2010 : vol à main armée, traffic de drogue
mi-2010 : escroquerie, fraudes diverses, vol à l'arraché, vol de voiture
2011 : consommation de cannabis
juin 2011 : deux petits garçons qui avaient fauché des bonbons dans un magasin viennent dêtre incarcérés dans un centre de rétention de sureté après avoir passé la nuit en prison, les experts ayant estimé qu'il y avait de grandes chances qu'ils recommencent. Dormez en paix, braves gens (surtout vendeurs de bonbons), votre sécurité est assurée…
à pouz
De manu2005
La France tue en Afghanistan, en no... | 21H02 | 13/01/2008 |
C'est drôle, mais j'arrive pas à rire…Parce que ; même juin 2011 ne me parait plus improbable…
De Chaussette ventriloque
00H42 | 13/01/2008 |
[A l'origine destinée aux seuls pédophiles récidivistes, la loi a été élargie à tous les condamnés pour crimes « odieux » à la demande du gouvernement.]
Typique du gouvernement, on passe une loi pour protéger les enfants (louable,mais surtout incontestable sous peine de passer pour un ogre), pis pouf, on l'étend à qui on veut.
à Chaussette ventriloque
De olivier01
14H14 | 13/01/2008 |
De la meme façon a l'epoque de l'affaire dutrouc c'etait l'epoque ou internet rentrait dans les foyers . Avec l'emotion de l'affaire dutrouc tout le monde etait daccord pour qu'il y ai une serveillance de l'internet (alors que dutrouc ne se servait pas d'internet ) mais on etait dans l'emotion et tout le monde etait daccord au flicage de la toile . Ou en sommes nous 12 apres on condamne des gens qui telecharge de la music et font perdre des profits aux majors company. comme quoi les derives sont toujours tentantes.
à olivier01
De meg
16H33 | 13/01/2008 |
De la même façon les prelevement d'ADN se sont normalisé.
http://www.ldh-toulon.net/spip.php ? article1660
Et la loi sur la rétention « de surté » des seuls pédophiles à déja été étendu aux ;
- crimes commis sur des mineurs, même plus de 15 ans (assassinat, meurtre aggravé, torture ou actes de barbarie aggravés, viol aggravé, enlèvement, séquestration aggravé)
- crimes commis sur des victimes majeures (assassinat, meurtre aggravé, torture ou actes de barbarie aggravés, viol aggravé, enlèvement, séquestration aggravé)
source : http://www.maitre-eolas.fr/2008/01/10/838-mise-a-jour-sur-la-retention-d…
De skalpa
actif et militant ? | 01H21 | 13/01/2008 |
Après la présomption d'innocence, voici venu le temps de la présomption de culpabilité…
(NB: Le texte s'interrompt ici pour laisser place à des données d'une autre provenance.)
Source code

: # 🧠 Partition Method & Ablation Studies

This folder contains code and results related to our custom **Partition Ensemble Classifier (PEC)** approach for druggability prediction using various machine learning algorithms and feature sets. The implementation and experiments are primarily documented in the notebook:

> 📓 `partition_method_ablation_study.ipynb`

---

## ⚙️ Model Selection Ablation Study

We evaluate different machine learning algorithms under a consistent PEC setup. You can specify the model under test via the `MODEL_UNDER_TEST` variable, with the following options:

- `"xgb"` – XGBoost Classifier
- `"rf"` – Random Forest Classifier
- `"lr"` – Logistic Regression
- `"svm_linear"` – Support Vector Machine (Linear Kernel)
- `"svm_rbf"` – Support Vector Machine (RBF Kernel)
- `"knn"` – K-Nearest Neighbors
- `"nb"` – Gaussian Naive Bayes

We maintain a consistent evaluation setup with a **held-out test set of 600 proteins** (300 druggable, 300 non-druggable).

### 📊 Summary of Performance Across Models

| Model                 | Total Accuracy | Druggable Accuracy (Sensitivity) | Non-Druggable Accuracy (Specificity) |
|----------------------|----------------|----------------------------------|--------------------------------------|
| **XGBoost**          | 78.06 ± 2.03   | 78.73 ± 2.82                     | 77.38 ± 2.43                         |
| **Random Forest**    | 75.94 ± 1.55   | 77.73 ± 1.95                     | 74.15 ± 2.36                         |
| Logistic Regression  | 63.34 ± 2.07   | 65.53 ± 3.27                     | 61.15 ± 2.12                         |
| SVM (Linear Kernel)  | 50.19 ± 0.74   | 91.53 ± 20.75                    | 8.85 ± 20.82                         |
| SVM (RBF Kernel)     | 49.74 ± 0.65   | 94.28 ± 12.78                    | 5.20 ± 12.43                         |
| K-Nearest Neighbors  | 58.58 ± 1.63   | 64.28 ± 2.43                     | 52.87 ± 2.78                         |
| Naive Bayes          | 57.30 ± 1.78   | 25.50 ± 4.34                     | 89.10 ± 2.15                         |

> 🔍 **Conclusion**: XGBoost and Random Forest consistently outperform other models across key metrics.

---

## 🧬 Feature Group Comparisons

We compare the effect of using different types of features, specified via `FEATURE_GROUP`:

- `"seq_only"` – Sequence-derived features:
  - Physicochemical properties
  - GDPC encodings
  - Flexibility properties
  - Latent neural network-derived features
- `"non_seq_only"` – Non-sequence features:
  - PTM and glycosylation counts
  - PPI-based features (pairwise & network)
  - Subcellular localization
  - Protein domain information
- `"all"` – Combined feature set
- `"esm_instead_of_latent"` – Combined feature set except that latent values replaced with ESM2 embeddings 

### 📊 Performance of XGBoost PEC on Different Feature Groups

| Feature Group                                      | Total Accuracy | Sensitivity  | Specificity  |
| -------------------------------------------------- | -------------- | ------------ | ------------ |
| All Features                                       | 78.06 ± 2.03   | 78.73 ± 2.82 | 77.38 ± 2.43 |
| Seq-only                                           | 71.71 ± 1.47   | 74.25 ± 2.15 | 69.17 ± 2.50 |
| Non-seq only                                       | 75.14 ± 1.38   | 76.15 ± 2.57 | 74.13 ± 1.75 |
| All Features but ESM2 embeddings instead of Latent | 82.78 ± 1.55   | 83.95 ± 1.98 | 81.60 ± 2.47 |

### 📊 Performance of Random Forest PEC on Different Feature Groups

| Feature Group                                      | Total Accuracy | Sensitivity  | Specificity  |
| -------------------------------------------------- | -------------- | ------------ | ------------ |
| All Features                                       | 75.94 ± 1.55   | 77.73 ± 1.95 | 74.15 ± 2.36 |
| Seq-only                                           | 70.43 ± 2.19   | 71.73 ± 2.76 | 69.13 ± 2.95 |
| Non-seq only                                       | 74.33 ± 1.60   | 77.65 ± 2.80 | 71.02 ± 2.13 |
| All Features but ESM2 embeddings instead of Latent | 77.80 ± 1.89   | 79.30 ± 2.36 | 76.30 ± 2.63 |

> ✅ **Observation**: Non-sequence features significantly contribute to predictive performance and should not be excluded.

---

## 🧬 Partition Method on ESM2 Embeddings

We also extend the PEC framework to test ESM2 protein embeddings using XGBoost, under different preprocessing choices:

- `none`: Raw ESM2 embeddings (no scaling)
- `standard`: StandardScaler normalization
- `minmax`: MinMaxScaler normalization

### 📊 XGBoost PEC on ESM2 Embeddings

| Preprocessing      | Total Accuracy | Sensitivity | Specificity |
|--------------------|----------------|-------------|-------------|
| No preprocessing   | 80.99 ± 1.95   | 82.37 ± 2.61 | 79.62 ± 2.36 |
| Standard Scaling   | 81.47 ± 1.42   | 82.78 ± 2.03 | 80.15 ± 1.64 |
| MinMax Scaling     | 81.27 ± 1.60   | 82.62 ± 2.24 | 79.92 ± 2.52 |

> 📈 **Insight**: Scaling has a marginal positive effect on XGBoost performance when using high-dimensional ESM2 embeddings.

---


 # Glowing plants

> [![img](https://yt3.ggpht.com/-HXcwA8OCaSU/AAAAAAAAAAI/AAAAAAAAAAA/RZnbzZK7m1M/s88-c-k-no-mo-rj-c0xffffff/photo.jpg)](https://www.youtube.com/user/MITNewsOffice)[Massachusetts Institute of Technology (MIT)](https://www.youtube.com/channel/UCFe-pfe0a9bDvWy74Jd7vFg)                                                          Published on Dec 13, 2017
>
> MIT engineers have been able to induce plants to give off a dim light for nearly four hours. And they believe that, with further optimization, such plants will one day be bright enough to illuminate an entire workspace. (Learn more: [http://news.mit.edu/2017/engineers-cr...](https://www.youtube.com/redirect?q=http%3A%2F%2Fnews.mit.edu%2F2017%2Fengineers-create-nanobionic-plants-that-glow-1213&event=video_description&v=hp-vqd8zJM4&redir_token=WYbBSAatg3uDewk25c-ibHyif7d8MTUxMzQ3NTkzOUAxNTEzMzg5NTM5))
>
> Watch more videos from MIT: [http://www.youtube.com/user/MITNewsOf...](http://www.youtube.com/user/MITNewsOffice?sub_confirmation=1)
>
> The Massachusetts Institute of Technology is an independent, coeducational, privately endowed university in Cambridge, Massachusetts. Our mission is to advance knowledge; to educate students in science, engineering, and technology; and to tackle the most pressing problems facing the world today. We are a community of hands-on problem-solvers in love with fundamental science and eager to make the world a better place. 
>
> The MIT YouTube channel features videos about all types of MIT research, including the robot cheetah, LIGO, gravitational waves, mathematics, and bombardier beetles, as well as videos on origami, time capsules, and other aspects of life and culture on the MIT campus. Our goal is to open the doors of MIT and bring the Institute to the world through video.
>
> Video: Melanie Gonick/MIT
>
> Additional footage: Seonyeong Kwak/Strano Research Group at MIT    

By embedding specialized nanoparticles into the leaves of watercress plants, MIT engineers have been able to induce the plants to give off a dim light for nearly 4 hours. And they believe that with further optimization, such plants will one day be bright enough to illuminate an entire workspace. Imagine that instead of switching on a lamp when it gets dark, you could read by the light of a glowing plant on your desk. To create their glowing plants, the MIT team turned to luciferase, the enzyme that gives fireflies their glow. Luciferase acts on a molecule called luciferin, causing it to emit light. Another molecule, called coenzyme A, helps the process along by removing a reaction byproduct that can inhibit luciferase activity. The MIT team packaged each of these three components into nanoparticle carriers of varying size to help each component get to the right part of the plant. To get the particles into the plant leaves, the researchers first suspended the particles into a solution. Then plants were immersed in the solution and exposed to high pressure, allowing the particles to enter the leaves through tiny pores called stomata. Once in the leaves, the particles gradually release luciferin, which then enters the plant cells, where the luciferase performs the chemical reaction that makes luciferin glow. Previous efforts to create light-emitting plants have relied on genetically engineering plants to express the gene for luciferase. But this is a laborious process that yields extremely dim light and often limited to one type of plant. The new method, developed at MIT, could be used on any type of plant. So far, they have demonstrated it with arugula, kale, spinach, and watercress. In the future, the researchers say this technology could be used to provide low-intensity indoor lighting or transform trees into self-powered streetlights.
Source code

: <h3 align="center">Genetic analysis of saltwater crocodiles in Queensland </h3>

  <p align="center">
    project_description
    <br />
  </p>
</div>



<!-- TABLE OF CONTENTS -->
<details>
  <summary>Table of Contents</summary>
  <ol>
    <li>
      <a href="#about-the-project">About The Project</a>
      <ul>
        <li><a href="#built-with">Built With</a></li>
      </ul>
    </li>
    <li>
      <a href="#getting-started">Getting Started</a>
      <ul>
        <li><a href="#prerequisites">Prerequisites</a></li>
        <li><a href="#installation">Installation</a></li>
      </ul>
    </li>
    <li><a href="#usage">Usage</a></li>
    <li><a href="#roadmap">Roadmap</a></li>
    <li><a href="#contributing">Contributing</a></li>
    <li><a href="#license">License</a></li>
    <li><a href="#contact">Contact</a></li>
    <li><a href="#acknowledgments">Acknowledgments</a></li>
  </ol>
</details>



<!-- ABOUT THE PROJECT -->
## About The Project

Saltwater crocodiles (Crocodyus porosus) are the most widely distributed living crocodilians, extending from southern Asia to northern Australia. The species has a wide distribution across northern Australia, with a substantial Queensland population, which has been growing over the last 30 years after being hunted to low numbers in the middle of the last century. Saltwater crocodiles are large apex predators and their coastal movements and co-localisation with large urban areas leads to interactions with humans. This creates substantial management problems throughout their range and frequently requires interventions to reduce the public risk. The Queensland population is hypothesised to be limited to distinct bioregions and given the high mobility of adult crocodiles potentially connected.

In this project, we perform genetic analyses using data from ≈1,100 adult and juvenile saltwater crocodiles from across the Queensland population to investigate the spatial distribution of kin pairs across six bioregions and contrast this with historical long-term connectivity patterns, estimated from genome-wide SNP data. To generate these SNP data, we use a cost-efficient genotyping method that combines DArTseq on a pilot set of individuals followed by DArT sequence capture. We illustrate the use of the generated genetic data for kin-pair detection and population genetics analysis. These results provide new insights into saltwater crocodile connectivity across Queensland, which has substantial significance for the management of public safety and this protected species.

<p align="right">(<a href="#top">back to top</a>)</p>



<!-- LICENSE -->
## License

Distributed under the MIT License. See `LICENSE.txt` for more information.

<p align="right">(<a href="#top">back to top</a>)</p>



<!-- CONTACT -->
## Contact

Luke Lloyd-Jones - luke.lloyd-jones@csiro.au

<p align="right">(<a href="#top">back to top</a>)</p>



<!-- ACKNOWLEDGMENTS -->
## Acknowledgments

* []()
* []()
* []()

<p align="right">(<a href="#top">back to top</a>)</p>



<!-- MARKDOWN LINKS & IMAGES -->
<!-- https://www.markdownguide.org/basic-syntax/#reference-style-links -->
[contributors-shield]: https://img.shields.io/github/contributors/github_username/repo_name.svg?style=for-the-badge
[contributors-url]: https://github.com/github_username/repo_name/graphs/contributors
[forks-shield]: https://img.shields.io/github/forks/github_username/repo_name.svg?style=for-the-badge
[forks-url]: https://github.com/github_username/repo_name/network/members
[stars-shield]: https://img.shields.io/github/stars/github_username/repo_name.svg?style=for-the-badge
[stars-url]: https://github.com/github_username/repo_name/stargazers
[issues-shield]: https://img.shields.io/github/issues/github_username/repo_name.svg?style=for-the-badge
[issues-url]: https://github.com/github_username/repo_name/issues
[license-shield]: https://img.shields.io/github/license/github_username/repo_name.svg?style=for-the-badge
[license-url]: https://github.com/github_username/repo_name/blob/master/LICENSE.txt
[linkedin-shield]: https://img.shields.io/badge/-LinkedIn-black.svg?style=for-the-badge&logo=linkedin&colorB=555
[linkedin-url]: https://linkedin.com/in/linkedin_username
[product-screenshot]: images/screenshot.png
Vous en faites pas, on est bien gardé….
http://kprodukt.blogspot.com
à skalpa
De Atalante
Illusionnée | 10H21 | 13/01/2008 |
Ca me rappelle un film : Minority Report, dans lequel on enferme les gens ayant un potentiel criminel.. Pourtant, à la rubrique « genre », c'est écrit : Science-fiction.
à Atalante
De Numerosix
Prisonnier dans le village global | 11H02 | 13/01/2008 |
J » allais le dire ..
Petite precision , le mauvais film de Spielberg ( pleonasme) est tiré d'une excellente nouvelle ( pleonasme) eponyme de Philip K Dick . Spielberg a juste changé la fin pour que le film se termine bien . C'est lamentable ..
il faut rendre a cesar ce que le concept de « surveiller et punir » est à Michel Foucault.